Although Coley’s toxins and bacteria themselves may act as immune stimulators, the experiments of Flentie and colleagues (4) and other experiments described above show that bacteria such as S. typhimurium directly attack and kill tumors. Tumor-targeting bacteria need to be attenuated to be nontoxic but not overattenuated in order not to reduce antitumor efficacy.
Further development of the technology described by Flentie and colleagues (4) and Arrach and colleagues (15) is also possible. For example, combinations of 2 or more promoters that are preferentially induced in tumors by different regulatory mechanisms would allow the delivery of 2 or more toxins, possibly sequentially. Using highly selective tumor-targeting bacteria such as S. typhimurium A1-R, inducible Salmonella promoters could be combined with tumor-specific Salmonella promoters for controlled expression and greater efficacy.
In addition, use of GFP for imaging the bacteria offers advantages of real-time visualization of single bacteria in vivo (18) that could lead to selection of enhanced cancer cell–targeting variants of S. typhimurium. For example, dual-color labeling of the cancer cells with GFP in the nucleus and red fluorescent protein (RFP) in the cytoplasm allows simultaneous imaging of intracellularly infecting GFP-expressing bacteria and apoptotic behavior of the infected cancer cells (Fig. 1).

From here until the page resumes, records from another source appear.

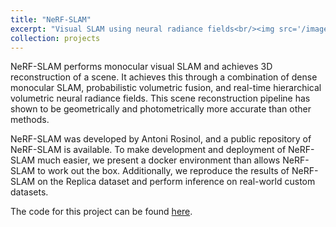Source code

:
 ```yaml
---
title: "NeRF-SLAM"
excerpt: "Visual SLAM using neural radiance fields<br/><img src='/images/500x300.png'>"
collection: projects
---
```


NeRF-SLAM performs monocular visual SLAM and achieves 3D reconstruction of a scene. It achieves this through a combination of dense monocular SLAM, probabilistic volumetric fusion, and real-time hierarchical volumetric neural radiance fields. This scene reconstruction pipeline has shown to be geometrically and photometrically more accurate than other methods.

NeRF-SLAM was developed by Antoni Rosinol, and a public repository of NeRF-SLAM is available. To make development and deployment of NeRF-SLAM much easier, we present a docker environment than allows NeRF-SLAM to work out the box. Additionally, we reproduce the results of NeRF-SLAM on the Replica dataset and perform inference on real-world custom datasets.

The code for this project can be found [here](https://github.com/sarveshmayil/NeRF-SLAM-docker).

That tumor characteristics which are barriers to standard therapy are facilitators of bacterial therapy show that “bugging tumors” has great promise for treatment of cancer.
Disclosure of Potential Conflicts of Interest
No potential conflicts of interests were disclosed.
The experiments carried out in the laboratory of R.M. Hoffman on bacterial treatment of cancer are supported in part by NCI grant CA126023.